> [Records from a data collection]
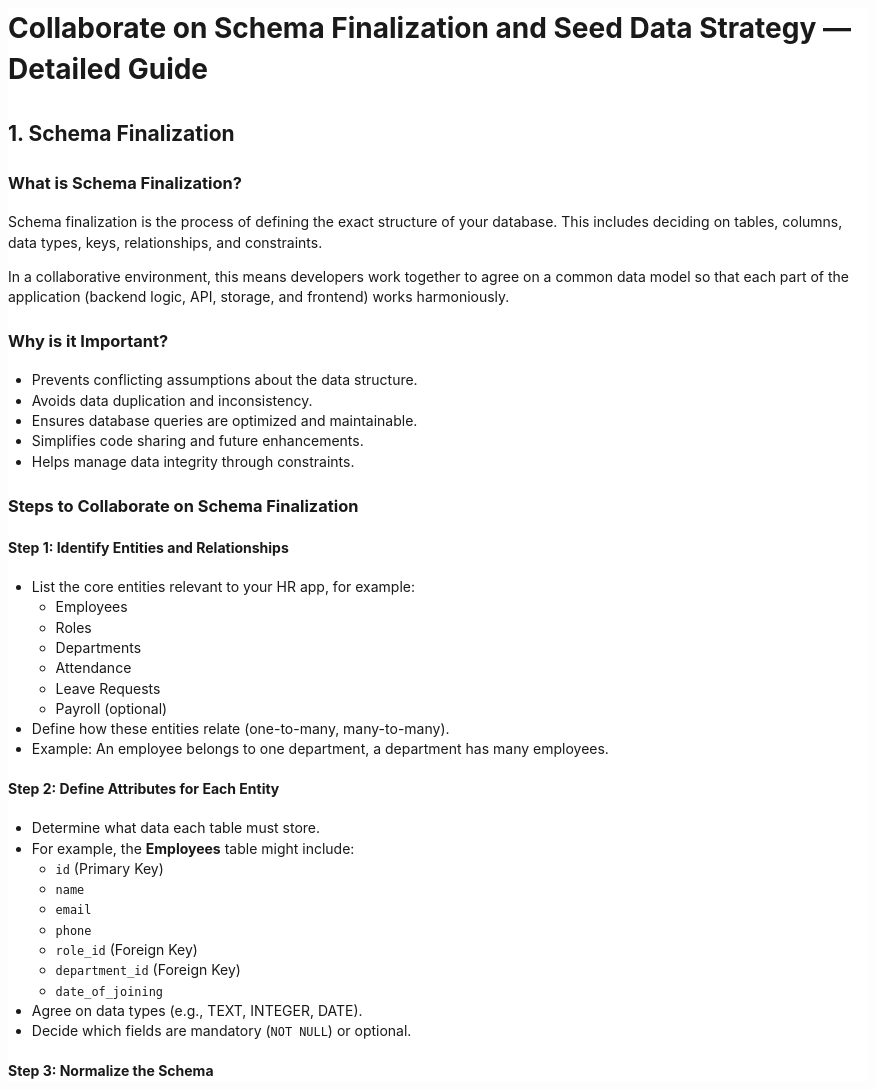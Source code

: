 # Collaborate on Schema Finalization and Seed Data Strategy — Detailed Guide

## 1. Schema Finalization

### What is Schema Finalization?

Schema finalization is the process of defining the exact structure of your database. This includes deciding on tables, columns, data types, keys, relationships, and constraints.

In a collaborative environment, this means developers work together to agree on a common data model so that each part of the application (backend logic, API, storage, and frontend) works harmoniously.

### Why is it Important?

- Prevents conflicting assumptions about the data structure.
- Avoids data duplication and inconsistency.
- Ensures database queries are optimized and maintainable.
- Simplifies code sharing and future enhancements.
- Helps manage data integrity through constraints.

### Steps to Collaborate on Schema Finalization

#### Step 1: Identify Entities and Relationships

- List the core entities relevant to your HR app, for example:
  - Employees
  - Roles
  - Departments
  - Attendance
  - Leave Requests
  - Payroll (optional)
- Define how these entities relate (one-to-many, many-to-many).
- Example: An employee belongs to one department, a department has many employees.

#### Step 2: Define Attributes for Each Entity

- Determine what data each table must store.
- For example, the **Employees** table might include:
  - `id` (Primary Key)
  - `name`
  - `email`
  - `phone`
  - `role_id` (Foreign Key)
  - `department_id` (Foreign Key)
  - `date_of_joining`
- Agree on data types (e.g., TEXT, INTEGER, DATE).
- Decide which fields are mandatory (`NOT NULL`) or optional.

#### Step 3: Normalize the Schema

> [What is required] Could you write out, exactly as they stand, only the lines above that begin at the line with "- Prevents conflicting" and stop after the line with "- Define how"?

> [Written solution]
- Prevents conflicting assumptions about the data structure.
- Avoids data duplication and inconsistency.
- Ensures database queries are optimized and maintainable.
- Simplifies code sharing and future enhancements.
- Helps manage data integrity through constraints.

### Steps to Collaborate on Schema Finalization

#### Step 1: Identify Entities and Relationships

- List the core entities relevant to your HR app, for example:
  - Employees
  - Roles
  - Departments
  - Attendance
  - Leave Requests
  - Payroll (optional)
- Define how these entities relate (one-to-many, many-to-many).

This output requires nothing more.